For more information, see
Use strict act-as mode.
Schedule runs with workflow configurations
This section shows you how to create a workflow configuration in Dataform to schedule and configure workflow runs. You can use workflow configurations to execute Dataform workflows on a schedule.
About workflow configurations
To schedule Dataform runs of all or selected workflow actions in BigQuery, you can create workflow configurations. In a workflow configuration, you select a compilation release configuration, select workflow actions for execution, and set the run schedule.
Then, during a scheduled run of your workflow configuration, Dataform deploys your selection of actions from the latest compilation result in your release configuration to BigQuery. You can also manually trigger the run of a workflow configuration with the Dataform API workflowConfigs.
A Dataform workflow configuration contains the following run settings:
- ID of the workflow configuration.
- Release configuration.
Service account.
This is the custom service account that's associated with the workflow configuration. You can select a service account that's associated with your Google Cloud project, or you can manually enter a different service account. By default, workflow configurations use the same service accounts as their repositories.
Service account credentials are the default authorization method for scheduled workflow configuration creation and executions.
Google Account user credentials (Preview)
Google Account user credentials are the default authorization method for manual, non-scheduled workflow configuration creation and executions. For more information, see Authorize your Google Account.
Workflow actions to be executed:
- All actions.
- Selection of actions.
- Selection of tags.
Run schedule and time zone.
Create a workflow configuration
To create a Dataform workflow configuration, follow these steps:
- In your repository, go to Releases & Scheduling.

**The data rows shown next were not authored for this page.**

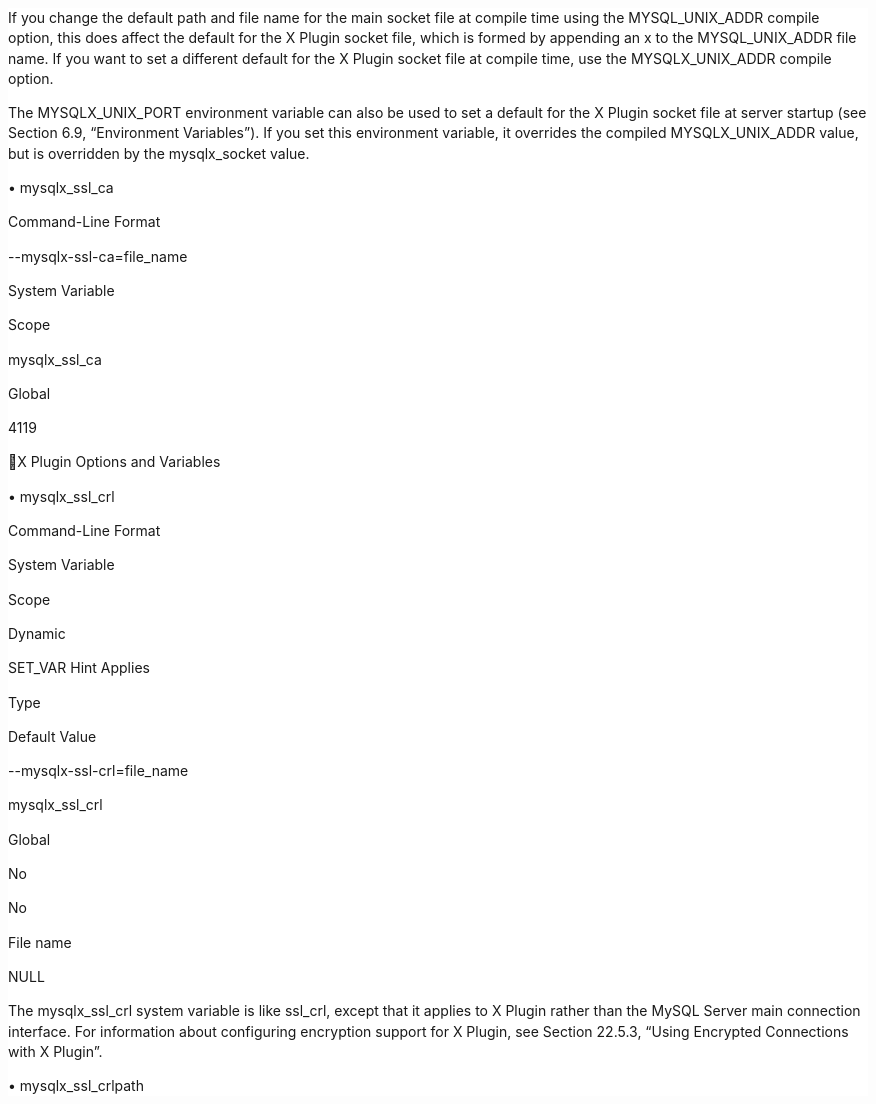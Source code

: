If you change the default path and file name for the main socket file at compile time using the
MYSQL_UNIX_ADDR compile option, this does affect the default for the X Plugin socket file, which is
formed by appending an x to the MYSQL_UNIX_ADDR file name. If you want to set a different default
for the X Plugin socket file at compile time, use the MYSQLX_UNIX_ADDR compile option.

The MYSQLX_UNIX_PORT environment variable can also be used to set a default for the X
Plugin socket file at server startup (see Section 6.9, “Environment Variables”). If you set this
environment variable, it overrides the compiled MYSQLX_UNIX_ADDR value, but is overridden by the
mysqlx_socket value.

• mysqlx_ssl_ca

Command-Line Format

--mysqlx-ssl-ca=file_name

System Variable

Scope

mysqlx_ssl_ca

Global

4119

X Plugin Options and Variables

• mysqlx_ssl_crl

Command-Line Format

System Variable

Scope

Dynamic

SET_VAR Hint Applies

Type

Default Value

--mysqlx-ssl-crl=file_name

mysqlx_ssl_crl

Global

No

No

File name

NULL

The mysqlx_ssl_crl system variable is like ssl_crl, except that it applies to X Plugin rather
than the MySQL Server main connection interface. For information about configuring encryption
support for X Plugin, see Section 22.5.3, “Using Encrypted Connections with X Plugin”.

• mysqlx_ssl_crlpath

- In the Workflow configurations section, click Create.
In the Create workflow configuration pane, in the Configuration ID field, enter a unique ID for the workflow configuration.
IDs can only include numbers, letters, hyphens, and underscores.
In the Release configuration menu, select a compilation release configuration.
In the Authentication section, authorize the workflow configuration with your Google Account user credentials or a service account.
- To use your Google Account user credentials (Preview), select Execute with my user credentials.
- To use a service account, select Execute with selected service account, and then select the service account associated with your Google Cloud project that you have access to. If you don't select a service account, the workflow configuration uses the service account of the repository.
Optional: In the Schedule frequency field, enter the frequency of runs in the unix-cron format.
To verify that Dataform executes the latest compilation result in the corresponding release configuration, keep a minimum one-hour break between the time of compilation result creation and the time of scheduled execution.
Optional: In the Timezone menu, select the time zone for runs.
The default time zone is UTC.
Select the workflow actions to be executed:
- To execute the entire workflow, click All actions.
- To execute selected actions in the workflow, click Selection of actions, and then select actions.
- To execute actions with selected tags, click Selection of tags, and then select tags.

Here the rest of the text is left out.